Krotzer recognized the special circumstances confronted in that case and found it significant that the trial court strongly disagreed with the prosecution’s view on the disposition of the case. Id. at 254. The court said little more to suggest the appropriate level of deference the reviewing court should give to the trial court’s determination on the justice of the case. Foss ratifies the notion, evident in Krotzer, that the reviewing court will upset a judgment reflecting “mere disagreement” of the trial court and the prosecutor. Foss, 556 N.W.2d at 541. The stay of adjudication should not be a routine practice but a remedy employed “sparingly.” Id.
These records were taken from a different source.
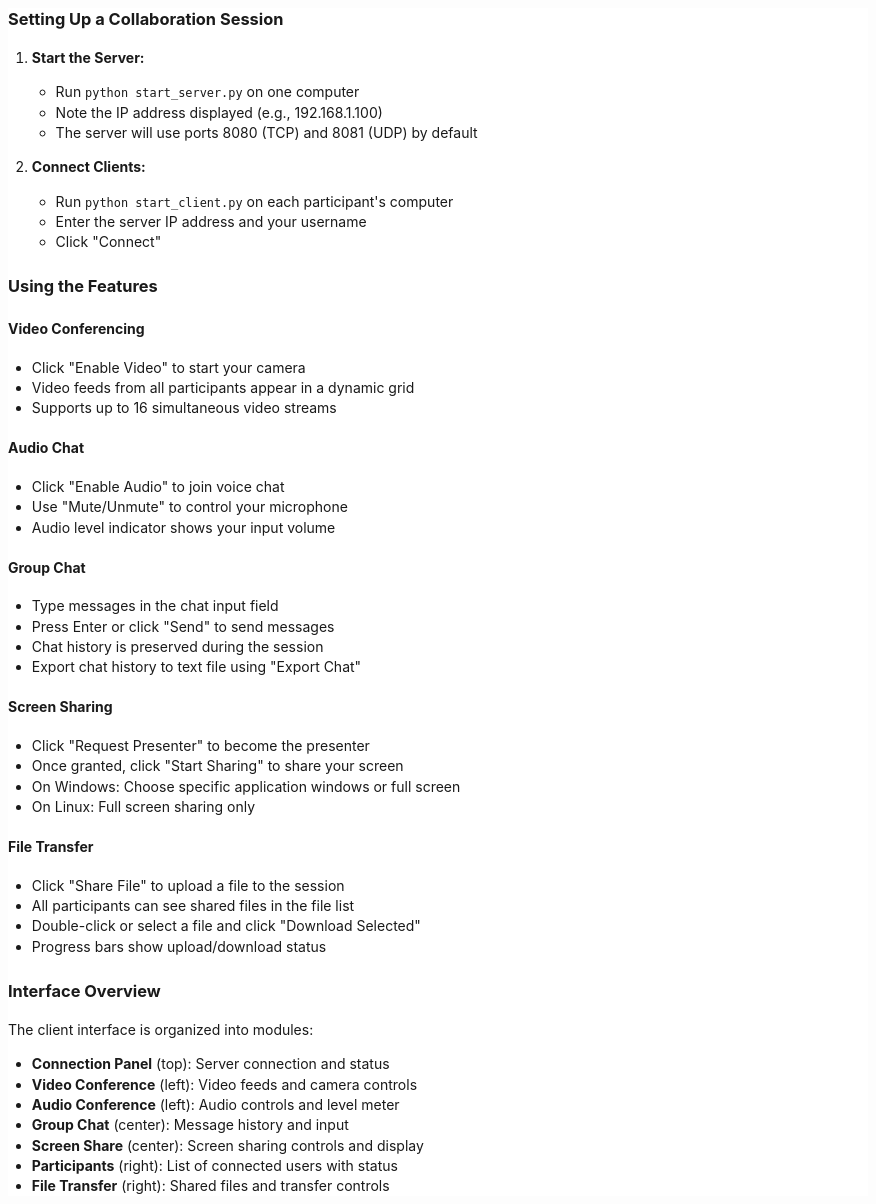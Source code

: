 ### Setting Up a Collaboration Session

1. **Start the Server:**
   - Run `python start_server.py` on one computer
   - Note the IP address displayed (e.g., 192.168.1.100)
   - The server will use ports 8080 (TCP) and 8081 (UDP) by default

2. **Connect Clients:**
   - Run `python start_client.py` on each participant's computer
   - Enter the server IP address and your username
   - Click "Connect"

### Using the Features

#### Video Conferencing
- Click "Enable Video" to start your camera
- Video feeds from all participants appear in a dynamic grid
- Supports up to 16 simultaneous video streams

#### Audio Chat
- Click "Enable Audio" to join voice chat
- Use "Mute/Unmute" to control your microphone
- Audio level indicator shows your input volume

#### Group Chat
- Type messages in the chat input field
- Press Enter or click "Send" to send messages
- Chat history is preserved during the session
- Export chat history to text file using "Export Chat"

#### Screen Sharing
- Click "Request Presenter" to become the presenter
- Once granted, click "Start Sharing" to share your screen
- On Windows: Choose specific application windows or full screen
- On Linux: Full screen sharing only

#### File Transfer
- Click "Share File" to upload a file to the session
- All participants can see shared files in the file list
- Double-click or select a file and click "Download Selected"
- Progress bars show upload/download status

### Interface Overview

The client interface is organized into modules:

- **Connection Panel** (top): Server connection and status
- **Video Conference** (left): Video feeds and camera controls
- **Audio Conference** (left): Audio controls and level meter
- **Group Chat** (center): Message history and input
- **Screen Share** (center): Screen sharing controls and display
- **Participants** (right): List of connected users with status
- **File Transfer** (right): Shared files and transfer controls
To these general but meaningful concepts, Foss suggested another: the stay of adjudication should be employed only for injustices resulting from the prosecutor’s clear abuse of discretion “in the exercise of the charging function.” Id. In the aftermath of Foss, this statement has been read persistently as a reference to prosecutorial discretion in assessing whether the state had sufficient evidence to prove that an offense had occurred. But the weight of evidence supporting a charge is largely beside the point when considering the cause for staying an adjudication, as it no doubt was in Krotzer and the subsequent cases that address the same issue. ' What was at issue in those cases was whether the trial court had cause to strongly question whether the prosecution erred in its insistence that a conviction be recorded, perhaps when it brought the charges — as might be the case when a compelling, existing alternative was disregarded — but more commonly when the case advanced to the point where an adjudication and disposition might occur.
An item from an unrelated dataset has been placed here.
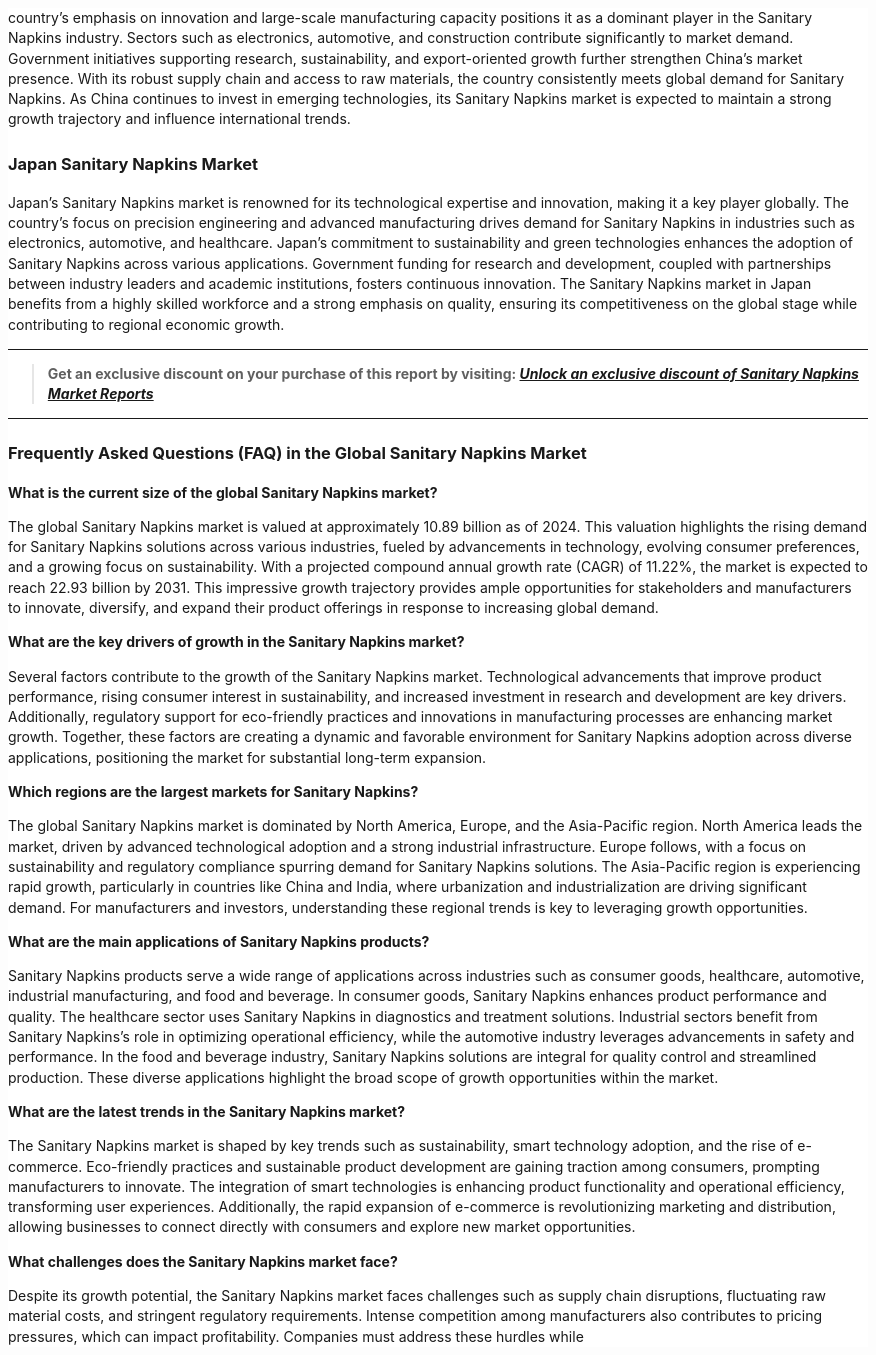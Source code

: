 country&rsquo;s emphasis on innovation and large-scale manufacturing capacity positions it as a dominant player in the Sanitary Napkins industry. Sectors such as electronics, automotive, and construction contribute significantly to market demand. Government initiatives supporting research, sustainability, and export-oriented growth further strengthen China&rsquo;s market presence. With its robust supply chain and access to raw materials, the country consistently meets global demand for Sanitary Napkins. As China continues to invest in emerging technologies, its Sanitary Napkins market is expected to maintain a strong growth trajectory and influence international trends.</p><h3>Japan Sanitary Napkins Market</h3><p>Japan&rsquo;s Sanitary Napkins market is renowned for its technological expertise and innovation, making it a key player globally. The country&rsquo;s focus on precision engineering and advanced manufacturing drives demand for Sanitary Napkins in industries such as electronics, automotive, and healthcare. Japan&rsquo;s commitment to sustainability and green technologies enhances the adoption of Sanitary Napkins across various applications. Government funding for research and development, coupled with partnerships between industry leaders and academic institutions, fosters continuous innovation. The Sanitary Napkins market in Japan benefits from a highly skilled workforce and a strong emphasis on quality, ensuring its competitiveness on the global stage while contributing to regional economic growth.</p><hr /><blockquote><p><strong>Get an exclusive discount on your purchase of this report by visiting: <em><a href="://marketresearchpulse.com/ask-for-discount/57857?utm_source=Github&amp;utm_medium=0114">Unlock an exclusive discount of Sanitary Napkins Market Reports</a></em>&nbsp;</strong></p></blockquote><hr /><h3>Frequently Asked Questions (FAQ) in the Global Sanitary Napkins Market</h3><p><strong>What is the current size of the global Sanitary Napkins market?</strong></p><p>The global Sanitary Napkins market is valued at approximately 10.89 billion as of 2024. This valuation highlights the rising demand for Sanitary Napkins solutions across various industries, fueled by advancements in technology, evolving consumer preferences, and a growing focus on sustainability. With a projected compound annual growth rate (CAGR) of 11.22%, the market is expected to reach 22.93 billion by 2031. This impressive growth trajectory provides ample opportunities for stakeholders and manufacturers to innovate, diversify, and expand their product offerings in response to increasing global demand.</p><p><strong>What are the key drivers of growth in the Sanitary Napkins market?</strong></p><p>Several factors contribute to the growth of the Sanitary Napkins market. Technological advancements that improve product performance, rising consumer interest in sustainability, and increased investment in research and development are key drivers. Additionally, regulatory support for eco-friendly practices and innovations in manufacturing processes are enhancing market growth. Together, these factors are creating a dynamic and favorable environment for Sanitary Napkins adoption across diverse applications, positioning the market for substantial long-term expansion.</p><p><strong>Which regions are the largest markets for Sanitary Napkins?</strong></p><p>The global Sanitary Napkins market is dominated by North America, Europe, and the Asia-Pacific region. North America leads the market, driven by advanced technological adoption and a strong industrial infrastructure. Europe follows, with a focus on sustainability and regulatory compliance spurring demand for Sanitary Napkins solutions. The Asia-Pacific region is experiencing rapid growth, particularly in countries like China and India, where urbanization and industrialization are driving significant demand. For manufacturers and investors, understanding these regional trends is key to leveraging growth opportunities.</p><p><strong>What are the main applications of Sanitary Napkins products?</strong></p><p>Sanitary Napkins products serve a wide range of applications across industries such as consumer goods, healthcare, automotive, industrial manufacturing, and food and beverage. In consumer goods, Sanitary Napkins enhances product performance and quality. The healthcare sector uses Sanitary Napkins in diagnostics and treatment solutions. Industrial sectors benefit from Sanitary Napkins&rsquo;s role in optimizing operational efficiency, while the automotive industry leverages advancements in safety and performance. In the food and beverage industry, Sanitary Napkins solutions are integral for quality control and streamlined production. These diverse applications highlight the broad scope of growth opportunities within the market.</p><p><strong>What are the latest trends in the Sanitary Napkins market?</strong></p><p>The Sanitary Napkins market is shaped by key trends such as sustainability, smart technology adoption, and the rise of e-commerce. Eco-friendly practices and sustainable product development are gaining traction among consumers, prompting manufacturers to innovate. The integration of smart technologies is enhancing product functionality and operational efficiency, transforming user experiences. Additionally, the rapid expansion of e-commerce is revolutionizing marketing and distribution, allowing businesses to connect directly with consumers and explore new market opportunities.</p><p><strong>What challenges does the Sanitary Napkins market face?</strong></p><p>Despite its growth potential, the Sanitary Napkins market faces challenges such as supply chain disruptions, fluctuating raw material costs, and stringent regulatory requirements. Intense competition among manufacturers also contributes to pricing pressures, which can impact profitability. Companies must address these hurdles while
The authority of Krotzer, never subsequently corrected, extends to cases where the prosecutor abuses its executive discretion by rigidly objecting to a disposition without adjudication of the offense, where the trial court is empowered to act differently if the .special circumstances of the case permit the court’s strong conviction that this is in the furtherance of justice. We should not employ a distorted reading of Foss to create instead an unbridled discretion of prosecutors. I concur with the conclusion of Judge Randall that an executive veto power seriously infringes on the judicial role of pursuing justice under the rule of law.

2. Standard of review

Neither Krotzer nor Foss, nor their progeny, make evident the appropriate standard of review for the appellate courts: the deference that should extend to the trial court in cases of this kind. The majority agrees that these are sentencing decisions, a classification that bears on the standard of review and on jurisdictional topics that have been addressed in earlier minority opinions. Perhaps this suggests, as Judge Randall concludes, a “limited” standard of review. Perhaps, when applied alongside the search for circumstances that are special that permit the trial court’s strong disagreement with the prosecutor and on practices that are not just routine, a more probing appellate review should be employed. An explicit identification of the standard of review is not necessary for purposes of this case, as it was not in Krotzer. The circumstances of this matter are unique and support the trial court’s strong conviction that an adjudication should not occur if respondent abides by stated conditions. The trial court has given what the law does not *292always guarantee, a just solution to a tragic problem. We would do otherwise if we did not affirm the trial court’s decision.

. A "stay of adjudication" may occur before the determination of guilt, at least in circumstances where Lhe defendant waives the right to an early adjudication of the case. The matter is conditionally laid on the table for a later dismissal in the interests of justice. The peculiar characteristics of this form of stay, to my knowledge, have not been addressed by Krotzer and its progeny.